Suppose that between the ages of 28 and 39, you contribute $3000 per year to a 401(k) and your employer matches the contribution dollar for dollar on your behalf. The interest rate is 8.75% compounded annually. (a) What is the value of the 401(k), rounded to the nearest dollar, after 11 years? (b) Suppose that after 11 years of working for this firm, you move on to a new job. However, you keep your accumulated retirement funds in the 401(k). How much money, to the nearest dollar, will you have in the plan when you reach age 65? (c) What is the difference between the amount of money you will have accumulated in the 401(k) and the amount you contributed to the plan?

Solution

(a).The formula for future value (F) of annuity is F = P[(1+r)ⁿ-1]/r , where P is the periodic payment, r is the rate of interest per period and n is the number of periods. Here, P = $3000, r = 8.75% = 0.0875, n = 11. Then F = 3000[((1.0875)¹¹-1]/0.0875 = 3000*1.516065379/0.0875 = 51979.38 = $ 51979( on rounding off to the nearest dollar). Thus, the value of the 401(k), rounded to the nearest dollar, after 11 years , is $ 51979.

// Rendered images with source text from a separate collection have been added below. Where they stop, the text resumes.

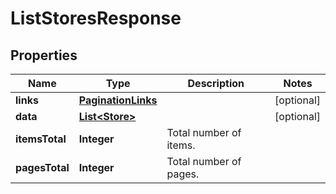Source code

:

# ListStoresResponse


## Properties

Name | Type | Description | Notes
------------ | ------------- | ------------- | -------------
**links** | [**PaginationLinks**](PaginationLinks.md) |  |  [optional]
**data** | [**List&lt;Store&gt;**](Store.md) |  |  [optional]
**itemsTotal** | **Integer** | Total number of items. | 
**pagesTotal** | **Integer** | Total number of pages. | 



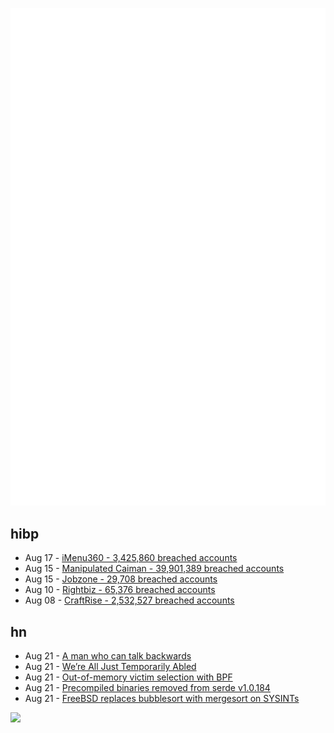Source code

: ![Metrics](https://raw.githubusercontent.com/phixion/phixion/master/metrics.svg)

## hibp

<!--
for https://github.com/phixion/phixion/blob/main/.github/workflows/feeds.yml
-->
<!--START_SECTION:haveibeenpwnd-->
- Aug 17 - [iMenu360 - 3,425,860 breached accounts](https://haveibeenpwned.com/PwnedWebsites#iMenu360)
- Aug 15 - [Manipulated Caiman - 39,901,389 breached accounts](https://haveibeenpwned.com/PwnedWebsites#ManipulatedCaiman)
- Aug 15 - [Jobzone - 29,708 breached accounts](https://haveibeenpwned.com/PwnedWebsites#Jobzone)
- Aug 10 - [Rightbiz - 65,376 breached accounts](https://haveibeenpwned.com/PwnedWebsites#Rightbiz)
- Aug 08 - [CraftRise - 2,532,527 breached accounts](https://haveibeenpwned.com/PwnedWebsites#CraftRise)
<!--END_SECTION:haveibeenpwnd-->

## hn

<!--
for https://github.com/phixion/phixion/blob/main/.github/workflows/feeds.yml
-->
<!--START_SECTION:hn-->
- Aug 21 - [A man who can talk backwards](https://linguischtick.wordpress.com/2017/04/06/the-man-who-can-talk-backwards/)
- Aug 21 - [We’re All Just Temporarily Abled](https://blog.jim-nielsen.com/2023/temporarily-abled/)
- Aug 21 - [Out-of-memory victim selection with BPF](https://lwn.net/SubscriberLink/941614/f873a0ec485e01c5/)
- Aug 21 - [Precompiled binaries removed from serde v1.0.184](https://github.com/serde-rs/serde/releases/tag/v1.0.184)
- Aug 21 - [FreeBSD replaces bubblesort with mergesort on SYSINTs](https://twitter.com/cperciva/status/1693127769901969772)
<!--END_SECTION:hn-->

<!--
for https://yhype.me
-->
![](https://hit.yhype.me/github/profile?user_id=13013670)

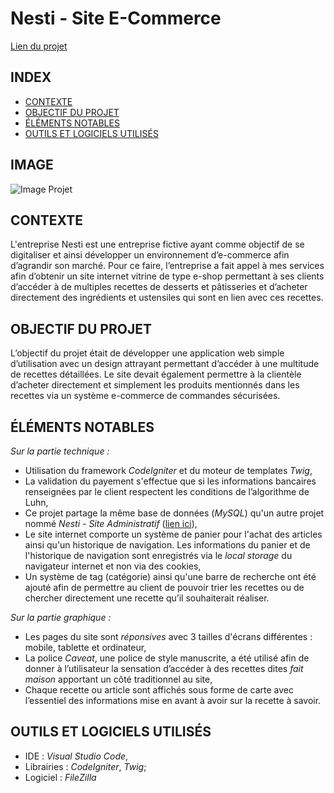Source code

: # Nesti - Site E-Commerce

[Lien du projet](https://projets.teillieraxel.com/nesti-site-e-commerce/public/)

## INDEX

- [CONTEXTE](https://github.com/Axel-Teillier/Nesti-Site-E-Commerce/blob/master/README.md#contexte)
- [OBJECTIF DU PROJET](https://github.com/Axel-Teillier/Nesti-Site-E-Commerce/blob/master/README.md#objectif-du-projet)
- [ÉLÉMENTS NOTABLES](https://github.com/Axel-Teillier/Nesti-Site-E-Commerce/blob/master/README.md#éléments-notables)
- [OUTILS ET LOGICIELS UTILISÉS](https://github.com/Axel-Teillier/Nesti-Site-E-Commerce/blob/master/README.md#outils-et-logiciels-utilisés)

## IMAGE

![Image Projet](https://teillieraxel.com/static/media/Nesti%20-%20site%20e-commerce.971e46e6.png)


## CONTEXTE

L'entreprise Nesti est une entreprise fictive ayant comme objectif de se digitaliser et ainsi développer un environnement d’e-commerce afin d’agrandir son marché. Pour ce faire, l’entreprise a fait appel à mes services afin d’obtenir un site internet vitrine de type e-shop permettant à ses clients d’accéder à de multiples recettes de desserts et pâtisseries et d’acheter directement des ingrédients et ustensiles qui sont en lien avec ces recettes.


## OBJECTIF DU PROJET

L’objectif du projet était de développer une application web simple d’utilisation avec un design attrayant permettant d’accéder à une multitude de recettes détaillées. Le site devait également permettre à la clientèle d’acheter directement et simplement les produits mentionnés dans les recettes via un système e-commerce de commandes sécurisées.


## ÉLÉMENTS NOTABLES

*Sur la partie technique :* 

- Utilisation du framework *CodeIgniter* et du moteur de templates *Twig*,
- La validation du payement s'effectue que si les informations bancaires renseignées par le client respectent les conditions de l’algorithme de Luhn,
- Ce projet partage la même base de données (*MySQL*) qu'un autre projet nommé *Nesti - Site Administratif* ([lien ici](https://github.com/Axel-Teillier/Nesti-Site-Administratif)),
- Le site internet comporte un système de panier pour l'achat des articles ainsi qu'un historique de navigation. Les informations du panier et de l'historique de navigation sont enregistrés via le *local storage* du navigateur internet et non via des cookies,
- Un système de tag (catégorie) ainsi qu'une barre de recherche ont été ajouté afin de permettre au client de pouvoir trier les recettes ou de chercher directement une recette qu’il souhaiterait réaliser.

*Sur la partie graphique :* 

- Les pages du site sont *réponsives* avec 3 tailles d'écrans différentes : mobile, tablette et ordinateur,
- La police *Caveat*, une police de style manuscrite, a été utilisé afin de donner à l’utilisateur la sensation d’accéder à des recettes dites *fait maison* apportant un côté traditionnel au site,
- Chaque recette ou article sont affichés sous forme de carte avec l’essentiel des informations mise en avant à avoir sur la recette à savoir.


## OUTILS ET LOGICIELS UTILISÉS

- IDE : *Visual Studio Code*,
- Librairies : *CodeIgniter*, *Twig*;
- Logiciel : *FileZilla*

(b). The formula for compound interest is A = P(1+r)ⁿ , where P is the principal/initial amount, r is the rate of interest, A is the maturity amount and n is the number of years. Here, P = $ 51979, r = 0.0875 and n = 65-39 = 26. Then A = 51979(1.0875)²⁶ = 51979*8.854436063= 460244.73 = $460245 ( on rounding off to the nearest dollar). Thus, the amount of money in 401(k0 will grow to $460245 by the age of 65 years.

(c ). The difference between the amount of money accumulated in 401(k) and the amount contributed is:

(i).after 11 years- $ 51979 -$ 11*3000 = $18979.

(ii). after 11+26 = 37 years-$460245- $33000 = $ 427245.